After what appeared to be peace overtures from Interior Secretary James G. Watt to environmentalists, it now looks like its back to the trenches in the battle over the fate of the nation's wilderness areas.
Sunday Mr. Watt publicly outlined a new administration policy toward wilderness areas that would ban leasing through the year 2000. Following this, William Turnage, executive director of the Wilderness Society had pronounced it a ''a major turnaround in administration policy'' and an apparent victory for the environmental movement.
But yesterday (Feb. 23), after obtaining what they say is a copy of the legislation that Secretary Watt will present to Congress later this week, Wilderness Society spokesmen made an abrupt turnaround of their own. The Watt wilderness policy ''is a cruel hoax. It is a wilderness 'sunset' not a wilderness protection bill,'' Gordon Roberts of the Wilderness Society proclaimed.
Harmon Kallman, one of Watt's press officers, disagrees. ''They're (the Wilderness Society) crying before they're hurt,'' Mr. Kallman objects. ''I don't know what the heck they've got, but it certainly isn't a final version. There are a number of unresolved points which must be settled before we send our proposal to the Hill,'' he explains.
Despite the denials from the Interior Department, Mr. Roberts maintains that the Wilderness Society has a copy of the bill and that its experts are analyzing it thoroughly. They say it bears little resemblance to what Secretary Watt described on a television interview program last Sunday (Feb. 21).

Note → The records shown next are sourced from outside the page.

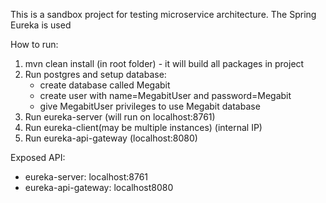 This is a sandbox project for testing microservice architecture.
The Spring Eureka is used

How to run:
1. mvn clean install (in root folder) - it will build all packages in project
2. Run postgres and setup database:
	- create database called Megabit
	- create user with name=MegabitUser and password=Megabit
	- give MegabitUser privileges to use Megabit database
3. Run eureka-server (will run on localhost:8761)
4. Run eureka-client(may be multiple instances) (internal IP)
5. Run eureka-api-gateway (localhost:8080)


Exposed API:
- eureka-server: localhost:8761
- eureka-api-gateway: localhost8080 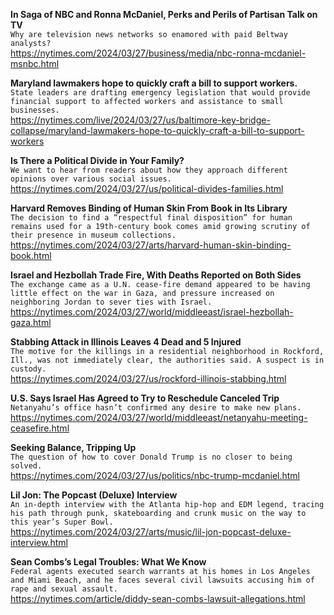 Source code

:**In Saga of NBC and Ronna McDaniel, Perks and Perils of Partisan Talk on TV**\
`Why are television news networks so enamored with paid Beltway analysts?`\
https://nytimes.com/2024/03/27/business/media/nbc-ronna-mcdaniel-msnbc.html

**Maryland lawmakers hope to quickly craft a bill to support workers.**\
`State leaders are drafting emergency legislation that would provide financial support to affected workers and assistance to small businesses.`\
https://nytimes.com/live/2024/03/27/us/baltimore-key-bridge-collapse/maryland-lawmakers-hope-to-quickly-craft-a-bill-to-support-workers

**Is There a Political Divide in Your Family?**\
`We want to hear from readers about how they approach different opinions over various social issues.`\
https://nytimes.com/2024/03/27/us/political-divides-families.html

**Harvard Removes Binding of Human Skin From Book in Its Library**\
`The decision to find a “respectful final disposition” for human remains used for a 19th-century book comes amid growing scrutiny of their presence in museum collections.`\
https://nytimes.com/2024/03/27/arts/harvard-human-skin-binding-book.html

**Israel and Hezbollah Trade Fire, With Deaths Reported on Both Sides**\
`The exchange came as a U.N. cease-fire demand appeared to be having little effect on the war in Gaza, and pressure increased on neighboring Jordan to sever ties with Israel.`\
https://nytimes.com/2024/03/27/world/middleeast/israel-hezbollah-gaza.html

**Stabbing Attack in Illinois Leaves 4 Dead and 5 Injured**\
`The motive for the killings in a residential neighborhood in Rockford, Ill., was not immediately clear, the authorities said. A suspect is in custody.`\
https://nytimes.com/2024/03/27/us/rockford-illinois-stabbing.html

**U.S. Says Israel Has Agreed to Try to Reschedule Canceled Trip**\
`Netanyahu’s office hasn’t confirmed any desire to make new plans.`\
https://nytimes.com/2024/03/27/world/middleeast/netanyahu-meeting-ceasefire.html

**Seeking Balance, Tripping Up**\
`The question of how to cover Donald Trump is no closer to being solved.`\
https://nytimes.com/2024/03/27/us/politics/nbc-trump-mcdaniel.html

**Lil Jon: The Popcast (Deluxe) Interview**\
`An in-depth interview with the Atlanta hip-hop and EDM legend, tracing his path through punk, skateboarding and crunk music on the way to this year’s Super Bowl.`\
https://nytimes.com/2024/03/27/arts/music/lil-jon-popcast-deluxe-interview.html

**Sean Combs’s Legal Troubles: What We Know**\
`Federal agents executed search warrants at his homes in Los Angeles and Miami Beach, and he faces several civil lawsuits accusing him of rape and sexual assault.`\
https://nytimes.com/article/diddy-sean-combs-lawsuit-allegations.html

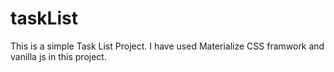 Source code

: # taskList
This is a simple Task List Project. I have used Materialize CSS framwork and vanilla js in this project.
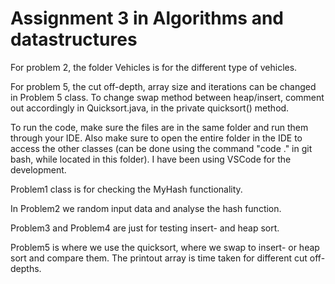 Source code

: # Assignment 3 in Algorithms and datastructures

For problem 2, the folder Vehicles is for the different type of vehicles.

For problem 5, the cut off-depth, array size and iterations can be changed in Problem 5 class. To change swap method between heap/insert, 
comment out accordingly in Quicksort.java, in the private quicksort() method.

To run the code, make sure the files are in the same folder and run them through your IDE. Also make sure to open the entire folder in the IDE to access the other classes (can be done using the command "code ." in git bash, while located in this folder). I have been using VSCode for the development.

Problem1 class is for checking the MyHash functionality.

In Problem2 we random input data and analyse the hash function.

Problem3 and Problem4 are just for testing insert- and heap sort.

Problem5 is where we use the quicksort, where we swap to insert- or heap sort and compare them. The printout array is time taken for different cut off-depths.
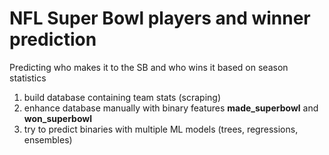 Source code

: # NFL Super Bowl players and winner prediction
Predicting who makes it to the SB and who wins it based on season statistics

1. build database containing team stats (scraping)
2. enhance database manually with binary features **made_superbowl** and **won_superbowl**
3. try to predict binaries with multiple ML models (trees, regressions, ensembles)
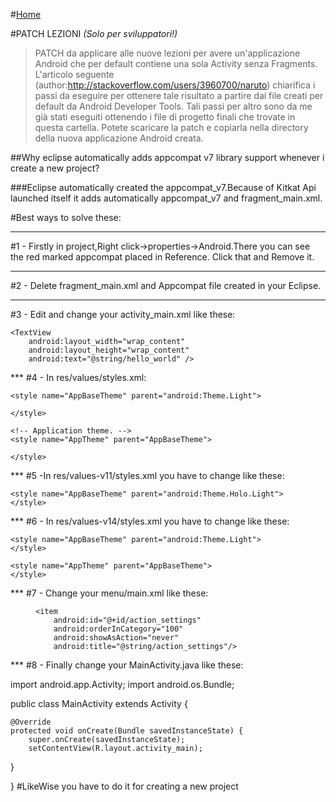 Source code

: #[Home](README.md)

#PATCH LEZIONI
_(Solo per sviluppatori!)_

>PATCH da applicare alle nuove lezioni per avere un'applicazione Android che per default contiene una
sola Activity senza Fragments.
L'articolo seguente (author:http://stackoverflow.com/users/3960700/naruto) chiarifica i passi da eseguire
per ottenere tale risultato a partire dai file creati per default da Android Developer Tools.
Tali passi per altro sono da me già stati eseguiti ottenendo i file di progetto finali che trovate in questa cartella. Potete scaricare la patch e copiarla nella directory della nuova applicazione Android creata.

##Why eclipse automatically adds appcompat v7 library support whenever i create a new project?


###Eclipse automatically created the appcompat_v7.Because of Kitkat Api launched itself it adds automatically appcompat_v7 and fragment_main.xml.

#Best ways to solve these:
***

#1 - Firstly 
in project,Right click->properties->Android.There you can see the red marked appcompat placed in Reference. Click that and Remove it.
***
#2 - Delete fragment_main.xml and Appcompat 
file created in your Eclipse.
***
#3 - Edit and change your activity_main.xml 
like these:

<?xml version="1.0" encoding="utf-8"?>

<RelativeLayout xmlns:android="http://schemas.android.com/apk/res/android"
    xmlns:tools="http://schemas.android.com/tools"
    android:layout_width="match_parent"
    android:layout_height="match_parent">

    <TextView
        android:layout_width="wrap_content"
        android:layout_height="wrap_content"
        android:text="@string/hello_world" />

</RelativeLayout>
***
#4 - In res/values/styles.xml:

<resources>

    <style name="AppBaseTheme" parent="android:Theme.Light">

    </style>

    <!-- Application theme. -->
    <style name="AppTheme" parent="AppBaseTheme">

    </style>

</resources>
***
#5 -In res/values-v11/styles.xml 
you have to change like these:

<resources>

    <style name="AppBaseTheme" parent="android:Theme.Holo.Light">
    </style>

</resources>
***
#6 - In res/values-v14/styles.xml 
you have to change like these:

  <resources>

    <style name="AppBaseTheme" parent="android:Theme.Light">
    </style>

    <style name="AppTheme" parent="AppBaseTheme">
    </style>

</resources>
***
#7 - Change your menu/main.xml 
like these:

<menu xmlns:android="http://schemas.android.com/apk/res/android" >

    <item
        android:id="@+id/action_settings"
        android:orderInCategory="100"
        android:showAsAction="never"
        android:title="@string/action_settings"/>

</menu>
***
#8 - Finally change your MainActivity.java 
like these:

import android.app.Activity;
import android.os.Bundle;


public class MainActivity extends Activity {


    @Override
    protected void onCreate(Bundle savedInstanceState) {
        super.onCreate(savedInstanceState);
        setContentView(R.layout.activity_main);

}

}
#LikeWise you have to do it for creating a new project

Perhaps the major worry for conservationists in the legislation (at least in the version which is in the society's hands) is wording which would remove all protections from the wilderness system after the year 2000. ''This bill would contravene the perpetuity provision in the 1964 Wilderness Act and open these areas up after the ban ends. It would make wilderness an empty term,'' Roberts accuses.
''There is no notion here to have wilderness protection go up in a puff of smoke in the year 2000,'' Mr. Kallman responds. ''After the moratorium, leasing would again be considered. But that is no different from the current situation, '' he says.
Another provision to which the Wilderness Society objects was mentioned by Watt in his Sunday interview: a deadline for additions to the 80 million acre wilderness system. The draft obtained by the environmentalist group sets 1985 as the deadline for the Forest Service and Bureau of Land Management to make recommendations on the 60 million acres that are being studied or have been proposed as wilderness. Congress then would have until 1988 to act to designate areas.
''This is part of the thinking, but the dates have not been finalized,'' Interior spokesman Kallman says. ''There is an awful lot of land tied up in a seemingly endless study mode. I think it's fair to ask how long this situation should be maintained,'' he explains.
The Wilderness Society also points accusingly to a provision which would explicitly prohibit the maintenance of protective perimeters or buffer zones around wilderness areas. Kallman claims it is not yet certain that this will be in the final bill.
Another concern for the conservationists are the provisions that would allow the President to open up specific wilderness areas to exploitation in case of national emergency. They say the definition of what constitutes a national emergency is vague and that the provision for overriding a presidental declaration - vetos by both the Senate and the House within 60 days -- is unreasonable.